Exercise instructions.
Without a single alteration, write the listing out again.
'''
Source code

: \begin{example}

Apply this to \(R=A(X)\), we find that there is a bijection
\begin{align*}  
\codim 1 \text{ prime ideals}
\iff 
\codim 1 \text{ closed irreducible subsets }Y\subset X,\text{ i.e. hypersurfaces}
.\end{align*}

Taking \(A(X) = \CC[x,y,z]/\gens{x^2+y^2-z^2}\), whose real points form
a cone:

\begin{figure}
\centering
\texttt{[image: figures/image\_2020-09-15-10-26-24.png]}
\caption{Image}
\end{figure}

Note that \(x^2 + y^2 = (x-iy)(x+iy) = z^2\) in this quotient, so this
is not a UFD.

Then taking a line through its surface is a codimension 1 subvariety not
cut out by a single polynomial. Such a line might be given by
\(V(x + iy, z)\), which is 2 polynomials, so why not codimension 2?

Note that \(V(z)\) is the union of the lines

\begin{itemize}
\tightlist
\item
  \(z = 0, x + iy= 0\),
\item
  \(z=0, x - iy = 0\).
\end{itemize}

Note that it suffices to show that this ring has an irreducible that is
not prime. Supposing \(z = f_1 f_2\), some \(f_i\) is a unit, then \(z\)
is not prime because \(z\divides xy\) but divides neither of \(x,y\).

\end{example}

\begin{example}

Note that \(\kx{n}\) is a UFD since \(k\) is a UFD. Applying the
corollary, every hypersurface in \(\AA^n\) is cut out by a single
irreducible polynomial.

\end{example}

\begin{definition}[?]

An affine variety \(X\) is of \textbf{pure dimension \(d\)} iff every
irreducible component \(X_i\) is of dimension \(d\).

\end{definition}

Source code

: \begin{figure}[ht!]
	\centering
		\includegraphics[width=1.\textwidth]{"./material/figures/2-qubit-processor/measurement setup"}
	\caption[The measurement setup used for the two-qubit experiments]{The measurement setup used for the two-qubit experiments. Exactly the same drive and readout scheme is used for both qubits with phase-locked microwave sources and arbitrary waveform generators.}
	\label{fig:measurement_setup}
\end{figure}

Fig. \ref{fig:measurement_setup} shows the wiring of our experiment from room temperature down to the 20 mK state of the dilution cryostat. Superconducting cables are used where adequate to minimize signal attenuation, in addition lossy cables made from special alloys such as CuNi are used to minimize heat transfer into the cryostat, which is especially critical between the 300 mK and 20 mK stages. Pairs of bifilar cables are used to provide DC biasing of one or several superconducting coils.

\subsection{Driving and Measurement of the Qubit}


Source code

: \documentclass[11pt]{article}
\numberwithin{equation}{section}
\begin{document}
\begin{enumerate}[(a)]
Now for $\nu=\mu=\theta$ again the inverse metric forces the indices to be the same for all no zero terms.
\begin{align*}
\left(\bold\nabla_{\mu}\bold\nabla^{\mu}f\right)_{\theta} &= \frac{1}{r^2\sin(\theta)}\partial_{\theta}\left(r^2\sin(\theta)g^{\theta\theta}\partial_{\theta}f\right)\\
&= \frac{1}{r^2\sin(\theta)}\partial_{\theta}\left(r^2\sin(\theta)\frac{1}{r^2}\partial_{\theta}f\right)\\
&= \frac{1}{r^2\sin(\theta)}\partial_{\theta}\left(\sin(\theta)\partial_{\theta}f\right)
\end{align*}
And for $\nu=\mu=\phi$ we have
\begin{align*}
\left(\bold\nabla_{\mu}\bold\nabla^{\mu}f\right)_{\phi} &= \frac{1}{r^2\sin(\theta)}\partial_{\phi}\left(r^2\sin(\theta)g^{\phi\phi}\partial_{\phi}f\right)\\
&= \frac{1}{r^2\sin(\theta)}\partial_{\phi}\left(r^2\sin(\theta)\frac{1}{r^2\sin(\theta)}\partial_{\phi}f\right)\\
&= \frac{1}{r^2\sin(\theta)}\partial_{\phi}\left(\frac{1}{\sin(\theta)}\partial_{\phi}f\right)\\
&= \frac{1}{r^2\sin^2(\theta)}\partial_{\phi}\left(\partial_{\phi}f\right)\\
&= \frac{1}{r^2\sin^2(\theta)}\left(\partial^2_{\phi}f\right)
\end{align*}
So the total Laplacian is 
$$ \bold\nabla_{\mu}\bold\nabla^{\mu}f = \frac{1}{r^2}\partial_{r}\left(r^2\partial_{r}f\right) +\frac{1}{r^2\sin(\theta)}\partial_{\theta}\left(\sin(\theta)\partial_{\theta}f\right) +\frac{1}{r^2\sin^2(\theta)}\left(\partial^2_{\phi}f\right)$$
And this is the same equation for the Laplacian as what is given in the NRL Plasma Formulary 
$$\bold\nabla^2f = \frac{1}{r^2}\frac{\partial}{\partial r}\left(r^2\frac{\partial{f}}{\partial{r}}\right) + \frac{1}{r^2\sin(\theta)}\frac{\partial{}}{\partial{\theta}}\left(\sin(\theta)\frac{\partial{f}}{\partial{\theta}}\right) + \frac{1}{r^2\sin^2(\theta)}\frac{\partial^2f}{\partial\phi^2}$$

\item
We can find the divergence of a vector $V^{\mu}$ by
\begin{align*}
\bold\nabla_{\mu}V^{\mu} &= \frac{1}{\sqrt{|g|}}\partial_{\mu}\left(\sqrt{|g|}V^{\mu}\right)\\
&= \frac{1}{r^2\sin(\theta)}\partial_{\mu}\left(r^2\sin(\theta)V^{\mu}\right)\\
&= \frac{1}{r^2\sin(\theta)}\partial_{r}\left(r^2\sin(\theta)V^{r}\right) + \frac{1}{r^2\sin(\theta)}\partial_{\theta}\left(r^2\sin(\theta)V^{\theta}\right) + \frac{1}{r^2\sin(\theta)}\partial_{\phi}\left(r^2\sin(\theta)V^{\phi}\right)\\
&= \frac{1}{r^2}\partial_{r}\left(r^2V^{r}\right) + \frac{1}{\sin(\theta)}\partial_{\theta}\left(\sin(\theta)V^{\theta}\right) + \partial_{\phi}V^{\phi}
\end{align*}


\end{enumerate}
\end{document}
'''
Exercise result.
Source code

: \begin{example}

Apply this to \(R=A(X)\), we find that there is a bijection
\begin{align*}  
\codim 1 \text{ prime ideals}
\iff 
\codim 1 \text{ closed irreducible subsets }Y\subset X,\text{ i.e. hypersurfaces}
.\end{align*}

Taking \(A(X) = \CC[x,y,z]/\gens{x^2+y^2-z^2}\), whose real points form
a cone:

\begin{figure}
\centering
\texttt{[image: figures/image\_2020-09-15-10-26-24.png]}
\caption{Image}
\end{figure}

Note that \(x^2 + y^2 = (x-iy)(x+iy) = z^2\) in this quotient, so this
is not a UFD.

Then taking a line through its surface is a codimension 1 subvariety not
cut out by a single polynomial. Such a line might be given by
\(V(x + iy, z)\), which is 2 polynomials, so why not codimension 2?

Note that \(V(z)\) is the union of the lines

\begin{itemize}
\tightlist
\item
  \(z = 0, x + iy= 0\),
\item
  \(z=0, x - iy = 0\).
\end{itemize}

Note that it suffices to show that this ring has an irreducible that is
not prime. Supposing \(z = f_1 f_2\), some \(f_i\) is a unit, then \(z\)
is not prime because \(z\divides xy\) but divides neither of \(x,y\).

\end{example}

\begin{example}

Note that \(\kx{n}\) is a UFD since \(k\) is a UFD. Applying the
corollary, every hypersurface in \(\AA^n\) is cut out by a single
irreducible polynomial.

\end{example}

\begin{definition}[?]

An affine variety \(X\) is of \textbf{pure dimension \(d\)} iff every
irreducible component \(X_i\) is of dimension \(d\).

\end{definition}

Source code

: \begin{figure}[ht!]
	\centering
		\includegraphics[width=1.\textwidth]{"./material/figures/2-qubit-processor/measurement setup"}
	\caption[The measurement setup used for the two-qubit experiments]{The measurement setup used for the two-qubit experiments. Exactly the same drive and readout scheme is used for both qubits with phase-locked microwave sources and arbitrary waveform generators.}
	\label{fig:measurement_setup}
\end{figure}

Fig. \ref{fig:measurement_setup} shows the wiring of our experiment from room temperature down to the 20 mK state of the dilution cryostat. Superconducting cables are used where adequate to minimize signal attenuation, in addition lossy cables made from special alloys such as CuNi are used to minimize heat transfer into the cryostat, which is especially critical between the 300 mK and 20 mK stages. Pairs of bifilar cables are used to provide DC biasing of one or several superconducting coils.

\subsection{Driving and Measurement of the Qubit}


Source code

: \documentclass[11pt]{article}
\numberwithin{equation}{section}
\begin{document}
\begin{enumerate}[(a)]
Now for $\nu=\mu=\theta$ again the inverse metric forces the indices to be the same for all no zero terms.
\begin{align*}
\left(\bold\nabla_{\mu}\bold\nabla^{\mu}f\right)_{\theta} &= \frac{1}{r^2\sin(\theta)}\partial_{\theta}\left(r^2\sin(\theta)g^{\theta\theta}\partial_{\theta}f\right)\\
&= \frac{1}{r^2\sin(\theta)}\partial_{\theta}\left(r^2\sin(\theta)\frac{1}{r^2}\partial_{\theta}f\right)\\
&= \frac{1}{r^2\sin(\theta)}\partial_{\theta}\left(\sin(\theta)\partial_{\theta}f\right)
\end{align*}
And for $\nu=\mu=\phi$ we have
\begin{align*}
\left(\bold\nabla_{\mu}\bold\nabla^{\mu}f\right)_{\phi} &= \frac{1}{r^2\sin(\theta)}\partial_{\phi}\left(r^2\sin(\theta)g^{\phi\phi}\partial_{\phi}f\right)\\
&= \frac{1}{r^2\sin(\theta)}\partial_{\phi}\left(r^2\sin(\theta)\frac{1}{r^2\sin(\theta)}\partial_{\phi}f\right)\\
&= \frac{1}{r^2\sin(\theta)}\partial_{\phi}\left(\frac{1}{\sin(\theta)}\partial_{\phi}f\right)\\
&= \frac{1}{r^2\sin^2(\theta)}\partial_{\phi}\left(\partial_{\phi}f\right)\\
&= \frac{1}{r^2\sin^2(\theta)}\left(\partial^2_{\phi}f\right)
\end{align*}
So the total Laplacian is 
$$ \bold\nabla_{\mu}\bold\nabla^{\mu}f = \frac{1}{r^2}\partial_{r}\left(r^2\partial_{r}f\right) +\frac{1}{r^2\sin(\theta)}\partial_{\theta}\left(\sin(\theta)\partial_{\theta}f\right) +\frac{1}{r^2\sin^2(\theta)}\left(\partial^2_{\phi}f\right)$$
And this is the same equation for the Laplacian as what is given in the NRL Plasma Formulary 
$$\bold\nabla^2f = \frac{1}{r^2}\frac{\partial}{\partial r}\left(r^2\frac{\partial{f}}{\partial{r}}\right) + \frac{1}{r^2\sin(\theta)}\frac{\partial{}}{\partial{\theta}}\left(\sin(\theta)\frac{\partial{f}}{\partial{\theta}}\right) + \frac{1}{r^2\sin^2(\theta)}\frac{\partial^2f}{\partial\phi^2}$$

\item
We can find the divergence of a vector $V^{\mu}$ by
\begin{align*}
\bold\nabla_{\mu}V^{\mu} &= \frac{1}{\sqrt{|g|}}\partial_{\mu}\left(\sqrt{|g|}V^{\mu}\right)\\
&= \frac{1}{r^2\sin(\theta)}\partial_{\mu}\left(r^2\sin(\theta)V^{\mu}\right)\\
&= \frac{1}{r^2\sin(\theta)}\partial_{r}\left(r^2\sin(\theta)V^{r}\right) + \frac{1}{r^2\sin(\theta)}\partial_{\theta}\left(r^2\sin(\theta)V^{\theta}\right) + \frac{1}{r^2\sin(\theta)}\partial_{\phi}\left(r^2\sin(\theta)V^{\phi}\right)\\
&= \frac{1}{r^2}\partial_{r}\left(r^2V^{r}\right) + \frac{1}{\sin(\theta)}\partial_{\theta}\left(\sin(\theta)V^{\theta}\right) + \partial_{\phi}V^{\phi}
\end{align*}


\end{enumerate}
\end{document}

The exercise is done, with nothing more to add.